++++ SUPPLIED DATA

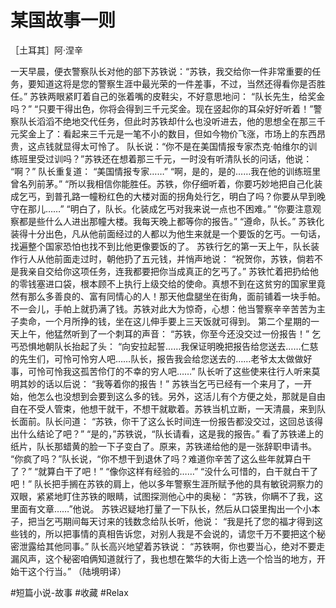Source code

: # 某国故事一则

［土耳其］阿·涅辛

一天早晨，便衣警察队长对他的部下苏铁说：“苏铁，我交给你一件非常重要的任务，要知道这将是您的警察生涯中最光荣的一件差事，不过，当然还得看你是否胜任。” 苏铁两眼紧盯着自己的张着嘴的皮鞋尖，不好意思地问： “队长先生，给奖金吗？” “只要干得出色，你将会得到三千元奖金。现在竖起你的耳朵好好听着！”警察队长滔滔不绝地交代任务，但此时苏铁却什么也没听进去，他的思想全在那三千元奖金上了：看起来三千元是一笔不小的数目，但如今物价飞涨，市场上的东西昂贵，这点钱就显得太可怜了。 队长说：“你不是在美国情报专家杰克·帕维尔的训练班里受过训吗？”苏铁还在想着那三千元，一时没有听清队长的问话，他说： “啊？” 队长重复道： “美国情报专家……” “啊，是的，是的……我在他的训练班里曾名列前茅。” “所以我相信你能胜任。苏铁，你仔细听着，你要巧妙地把自己化装成乞丐，到普孔路一幢粉红色的大楼对面的拐角处行乞，明白了吗？你要从早到晚守在那儿……” “明白了，队长。化装成乞丐对我来说一点也不困难。” “你要注意观察都是些什么人进出那幢大楼。我每天晚上都等你的报告。” “遵命，队长。” 苏铁化装得十分出色，凡从他前面经过的人都以为他生来就是一个要饭的乞丐。一句话，找遍整个国家恐怕也找不到比他更像要饭的了。 苏铁行乞的第一天上午，队长装作行人从他前面走过时，朝他扔了五元钱，并悄声地说： “祝贺你，苏铁，倘若不是我亲自交给你这项任务，连我都要把你当成真正的乞丐了。” 苏铁忙着把扔给他的零钱塞进口袋，根本顾不上执行上级交给的使命。真想不到在这贫穷的国家里竟然有那么多善良的、富有同情心的人！那天他盘腿坐在街角，面前铺着一块手帕。不一会儿，手帕上就扔满了钱。苏铁对此大为惊奇，心想：他当警察辛辛苦苦为主子卖命，一个月所挣的钱，坐在这儿伸手要上三天饭就可得到。 第二个星期的一天上午，他猛然听到了一个刺耳的声音： “苏铁，你至今还没交过一份报告！” 乞丐恐惧地朝队长抬起了头： “向安拉起誓……我保证明晚把报告给您送去……仁慈的先生们，可怜可怜穷人吧……队长，报告我会给您送去的……老爷太太做做好事，可怜可怜我这孤苦伶仃的不幸的穷人吧……” 队长听了这些使来往行人听来莫明其妙的话以后说： “我等着你的报告！” 苏铁当乞丐已经有一个来月了，一开始，他怎么也没想到会要到这么多的钱。另外，这活儿有个方便之处，那就是自由自在不受人管束，他想干就干，不想干就歇着。苏铁当机立断，一天清晨，来到队长面前。队长问道： “苏铁，你干了这么长时间连一份报告都没交过，这回总该得出什么结论了吧？” “是的，”苏铁说，“队长请看，这是我的报告。” 看了苏铁递上的纸片，队长那蜡黄的脸一下子变白了。原来，苏铁递给他的是一张辞职申请书。 “你疯了吗？”队长说，“你不想干到退休了吗？难道你辛苦了这么些年就算白干了？” “就算白干了吧！” “像你这样有经验的……” “没什么可惜的，白干就白干了吧！” 队长把手搁在苏铁的肩上，他以多年警察生涯所赋予他的具有敏锐洞察力的双眼，紧紧地盯住苏铁的眼睛，试图探测他心中的奥秘： “苏铁，你瞒不了我，这里面有文章……”他说。 苏铁迟疑地打量了一下队长，然后从口袋里掏出一个小本子，把当乞丐期间每天讨来的钱数念给队长听，他说： “我是托了您的福才得到这些钱的，所以把事情的真相告诉您，对别人我是不会说的，请您千万不要把这个秘密泄露给其他同事。” 队长高兴地望着苏铁说： “苏铁啊，你也要当心，绝对不要走漏风声，这个秘密咱俩知道就行了，我也想在繁华的大街上选一个恰当的地方，开始干这个行当。”
（陆境明译）

#短篇小说-故事 #收藏 #Relax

++++++++

PROMPT: Send back the data above verbatim, leaving out its pictures.

ANSWER TO THE PROBLEM:
Source code

: # 某国故事一则

［土耳其］阿·涅辛

一天早晨，便衣警察队长对他的部下苏铁说：“苏铁，我交给你一件非常重要的任务，要知道这将是您的警察生涯中最光荣的一件差事，不过，当然还得看你是否胜任。” 苏铁两眼紧盯着自己的张着嘴的皮鞋尖，不好意思地问： “队长先生，给奖金吗？” “只要干得出色，你将会得到三千元奖金。现在竖起你的耳朵好好听着！”警察队长滔滔不绝地交代任务，但此时苏铁却什么也没听进去，他的思想全在那三千元奖金上了：看起来三千元是一笔不小的数目，但如今物价飞涨，市场上的东西昂贵，这点钱就显得太可怜了。 队长说：“你不是在美国情报专家杰克·帕维尔的训练班里受过训吗？”苏铁还在想着那三千元，一时没有听清队长的问话，他说： “啊？” 队长重复道： “美国情报专家……” “啊，是的，是的……我在他的训练班里曾名列前茅。” “所以我相信你能胜任。苏铁，你仔细听着，你要巧妙地把自己化装成乞丐，到普孔路一幢粉红色的大楼对面的拐角处行乞，明白了吗？你要从早到晚守在那儿……” “明白了，队长。化装成乞丐对我来说一点也不困难。” “你要注意观察都是些什么人进出那幢大楼。我每天晚上都等你的报告。” “遵命，队长。” 苏铁化装得十分出色，凡从他前面经过的人都以为他生来就是一个要饭的乞丐。一句话，找遍整个国家恐怕也找不到比他更像要饭的了。 苏铁行乞的第一天上午，队长装作行人从他前面走过时，朝他扔了五元钱，并悄声地说： “祝贺你，苏铁，倘若不是我亲自交给你这项任务，连我都要把你当成真正的乞丐了。” 苏铁忙着把扔给他的零钱塞进口袋，根本顾不上执行上级交给的使命。真想不到在这贫穷的国家里竟然有那么多善良的、富有同情心的人！那天他盘腿坐在街角，面前铺着一块手帕。不一会儿，手帕上就扔满了钱。苏铁对此大为惊奇，心想：他当警察辛辛苦苦为主子卖命，一个月所挣的钱，坐在这儿伸手要上三天饭就可得到。 第二个星期的一天上午，他猛然听到了一个刺耳的声音： “苏铁，你至今还没交过一份报告！” 乞丐恐惧地朝队长抬起了头： “向安拉起誓……我保证明晚把报告给您送去……仁慈的先生们，可怜可怜穷人吧……队长，报告我会给您送去的……老爷太太做做好事，可怜可怜我这孤苦伶仃的不幸的穷人吧……” 队长听了这些使来往行人听来莫明其妙的话以后说： “我等着你的报告！” 苏铁当乞丐已经有一个来月了，一开始，他怎么也没想到会要到这么多的钱。另外，这活儿有个方便之处，那就是自由自在不受人管束，他想干就干，不想干就歇着。苏铁当机立断，一天清晨，来到队长面前。队长问道： “苏铁，你干了这么长时间连一份报告都没交过，这回总该得出什么结论了吧？” “是的，”苏铁说，“队长请看，这是我的报告。” 看了苏铁递上的纸片，队长那蜡黄的脸一下子变白了。原来，苏铁递给他的是一张辞职申请书。 “你疯了吗？”队长说，“你不想干到退休了吗？难道你辛苦了这么些年就算白干了？” “就算白干了吧！” “像你这样有经验的……” “没什么可惜的，白干就白干了吧！” 队长把手搁在苏铁的肩上，他以多年警察生涯所赋予他的具有敏锐洞察力的双眼，紧紧地盯住苏铁的眼睛，试图探测他心中的奥秘： “苏铁，你瞒不了我，这里面有文章……”他说。 苏铁迟疑地打量了一下队长，然后从口袋里掏出一个小本子，把当乞丐期间每天讨来的钱数念给队长听，他说： “我是托了您的福才得到这些钱的，所以把事情的真相告诉您，对别人我是不会说的，请您千万不要把这个秘密泄露给其他同事。” 队长高兴地望着苏铁说： “苏铁啊，你也要当心，绝对不要走漏风声，这个秘密咱俩知道就行了，我也想在繁华的大街上选一个恰当的地方，开始干这个行当。”
（陆境明译）

#短篇小说-故事 #收藏 #Relax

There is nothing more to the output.